Data entries:
- - -

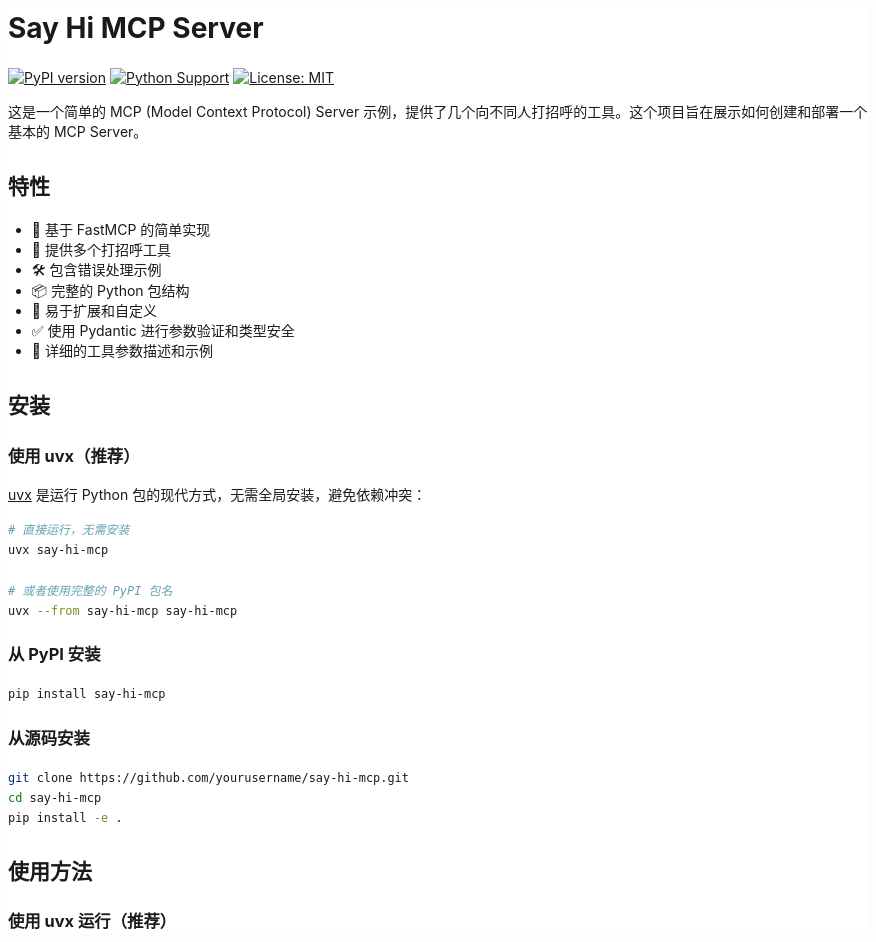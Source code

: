 # Say Hi MCP Server

[![PyPI version](https://badge.fury.io/py/say-hi-mcp.svg)](https://badge.fury.io/py/say-hi-mcp)
[![Python Support](https://img.shields.io/pypi/pyversions/say-hi-mcp.svg)](https://pypi.org/project/say-hi-mcp/)
[![License: MIT](https://img.shields.io/badge/License-MIT-yellow.svg)](https://opensource.org/licenses/MIT)

这是一个简单的 MCP (Model Context Protocol) Server 示例，提供了几个向不同人打招呼的工具。这个项目旨在展示如何创建和部署一个基本的 MCP Server。

## 特性

- 🚀 基于 FastMCP 的简单实现
- 👋 提供多个打招呼工具
- 🛠️ 包含错误处理示例
- 📦 完整的 Python 包结构
- 🔧 易于扩展和自定义
- ✅ 使用 Pydantic 进行参数验证和类型安全
- 📝 详细的工具参数描述和示例

## 安装

### 使用 uvx（推荐）

[uvx](https://docs.astral.sh/uv/guides/tools/) 是运行 Python 包的现代方式，无需全局安装，避免依赖冲突：

```bash
# 直接运行，无需安装
uvx say-hi-mcp

# 或者使用完整的 PyPI 包名
uvx --from say-hi-mcp say-hi-mcp
```

### 从 PyPI 安装

```bash
pip install say-hi-mcp
```

### 从源码安装

```bash
git clone https://github.com/yourusername/say-hi-mcp.git
cd say-hi-mcp
pip install -e .
```

## 使用方法

### 使用 uvx 运行（推荐）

- - -

WHAT YOU NEED TO DO - Show all lines from the data above in which the word "Server" appears.

ANSWER SECTION -
: # Say Hi MCP Server
这是一个简单的 MCP (Model Context Protocol) Server 示例，提供了几个向不同人打招呼的工具。这个项目旨在展示如何创建和部署一个基本的 MCP Server。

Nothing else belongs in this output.